A licensed exclusive gives the retailer a) a recognizable face (depending on the equity of the property) and b) something to promote to consumers. And generating foot traffic, after all, is the name of the game.
An exclusive is particularly beneficial in a mall "where your competitor is two doors down," says David Imhoff, New Line's executive vice president of worldwide licensing and merchandising. It's a point of difference. It's a chance to differentiate the product mix. Exclusives also drive sales, says Classic Media's director of domestic licensing, Brad Fazarri, by "creating a collectible component to the merchandising program."
Such opportunities provide incentive to retailers in the way of placement and special promotion, agree Holly Stein, senior vide president of global consumer products for Hit Entertainment, and Joy Tashjian, president of Joy Tashjian Marketing Group. Retailers need to create unique events in their stores, adds Tashjian. "Licensors cannot expect the retailer to do this if all of them are carrying exactly the same product because it simply becomes a price competition." An exclusive should be special, however, cautions Gullane's senior vice president, consumer products, David Jacobs, or else you risk "undermining your ability to generate revenue."
A continuing obstacle in the licensing biz is, as Imhoff terms, "the incredible fragmentation" in terms of the number of options a consumer has. Coupled with the retailers' desire to turnover product selection quickly to keep people coming back, it is increasingly difficult to get traction in the stores.
"Retailers are only going to take core categories," says Universal's senior vice president of merchandising and marketing, Timothy Rothwell. Publishing, toy, apparel and interactive game categories are core for most properties. The old rule of thumb, he says, still holds true: 80 percent of the business is in 20 percent of the SKUs.
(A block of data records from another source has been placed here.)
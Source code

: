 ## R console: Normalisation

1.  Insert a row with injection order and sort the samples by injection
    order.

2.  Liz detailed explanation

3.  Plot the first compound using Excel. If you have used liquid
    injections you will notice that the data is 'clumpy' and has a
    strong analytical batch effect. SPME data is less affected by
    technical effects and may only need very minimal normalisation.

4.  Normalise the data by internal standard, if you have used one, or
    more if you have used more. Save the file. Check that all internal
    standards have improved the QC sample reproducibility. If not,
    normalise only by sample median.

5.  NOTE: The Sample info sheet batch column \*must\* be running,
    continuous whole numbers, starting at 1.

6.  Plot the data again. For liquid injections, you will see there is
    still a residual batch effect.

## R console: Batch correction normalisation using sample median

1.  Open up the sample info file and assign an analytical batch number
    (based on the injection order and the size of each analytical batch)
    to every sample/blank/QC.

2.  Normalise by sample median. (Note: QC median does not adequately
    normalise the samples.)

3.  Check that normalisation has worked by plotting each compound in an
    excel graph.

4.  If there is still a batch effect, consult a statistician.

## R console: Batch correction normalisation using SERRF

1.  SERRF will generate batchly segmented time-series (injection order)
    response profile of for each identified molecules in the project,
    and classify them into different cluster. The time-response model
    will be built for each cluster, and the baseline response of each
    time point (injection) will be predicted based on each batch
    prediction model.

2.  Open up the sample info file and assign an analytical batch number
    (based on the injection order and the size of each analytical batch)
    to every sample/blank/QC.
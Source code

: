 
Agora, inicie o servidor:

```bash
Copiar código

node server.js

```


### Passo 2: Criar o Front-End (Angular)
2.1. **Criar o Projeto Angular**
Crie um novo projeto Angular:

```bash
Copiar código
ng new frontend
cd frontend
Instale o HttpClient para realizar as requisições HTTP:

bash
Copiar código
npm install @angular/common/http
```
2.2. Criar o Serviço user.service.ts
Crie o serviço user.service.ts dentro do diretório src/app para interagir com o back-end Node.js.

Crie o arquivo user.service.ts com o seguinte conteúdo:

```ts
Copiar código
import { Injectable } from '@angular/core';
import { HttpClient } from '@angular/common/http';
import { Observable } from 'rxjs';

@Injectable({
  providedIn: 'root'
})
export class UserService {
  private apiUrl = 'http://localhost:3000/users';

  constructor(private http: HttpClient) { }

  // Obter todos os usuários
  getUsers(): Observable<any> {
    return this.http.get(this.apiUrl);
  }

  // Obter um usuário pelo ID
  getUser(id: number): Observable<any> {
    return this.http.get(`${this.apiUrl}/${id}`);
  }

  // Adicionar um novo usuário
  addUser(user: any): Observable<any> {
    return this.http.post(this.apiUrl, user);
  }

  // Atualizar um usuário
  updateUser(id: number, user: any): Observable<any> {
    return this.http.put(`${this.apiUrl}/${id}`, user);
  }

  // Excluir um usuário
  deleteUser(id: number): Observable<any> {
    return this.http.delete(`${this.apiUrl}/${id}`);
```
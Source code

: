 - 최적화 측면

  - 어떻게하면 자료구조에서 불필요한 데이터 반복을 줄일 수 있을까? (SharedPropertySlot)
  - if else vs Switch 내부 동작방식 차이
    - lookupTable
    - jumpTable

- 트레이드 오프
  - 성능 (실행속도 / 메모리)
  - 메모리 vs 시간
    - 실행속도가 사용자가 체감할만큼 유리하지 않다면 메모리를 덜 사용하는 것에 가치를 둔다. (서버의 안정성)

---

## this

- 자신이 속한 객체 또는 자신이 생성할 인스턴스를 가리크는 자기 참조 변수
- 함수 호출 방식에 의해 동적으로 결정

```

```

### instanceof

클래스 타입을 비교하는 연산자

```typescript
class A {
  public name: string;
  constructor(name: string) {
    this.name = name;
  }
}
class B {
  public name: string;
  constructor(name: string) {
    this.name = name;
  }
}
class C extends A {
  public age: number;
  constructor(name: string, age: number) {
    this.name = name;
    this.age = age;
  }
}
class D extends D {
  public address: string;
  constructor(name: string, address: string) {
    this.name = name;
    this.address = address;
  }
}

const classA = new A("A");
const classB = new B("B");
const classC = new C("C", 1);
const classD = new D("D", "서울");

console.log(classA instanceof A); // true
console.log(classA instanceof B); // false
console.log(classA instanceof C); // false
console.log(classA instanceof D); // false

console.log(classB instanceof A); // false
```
Traction comes easier with evergreen properties and classic characters that have something approaching universal appeal. "Consumers and retailers are looking for classic, timeless, perennial brands that have withstood the vicissitudes of the market," says Jeffrey Orridge, vice president, worldwide licensing, Mattel Boys/Entertainment. With the oversaturation of licensed products, Orridge adds, retailers' ever-stingy criteria focus on new product applications and fresher graphics.
Moreover, with the tentative, risk-averse retail environment and a finite amount of shelf space, Al Ovadia, executive vice president of Sony Pictures Consumer Products, follows the maxim "less is more. We manage the license so we don't fall into the trap of over-shipping and over-anticipating."
The toy and apparel categories are still strong licensing categories, but Imhoff sees apparel slipping in favor of video games and collectibles. The price points for prop replicas are "so high, the royalty stream is significant."
In the end, as Jennifer Robinson, vice president domestic sales and worldwide publishing, licensing and merchandising, sums up, it's about "giving a reason for the customer to come to the store."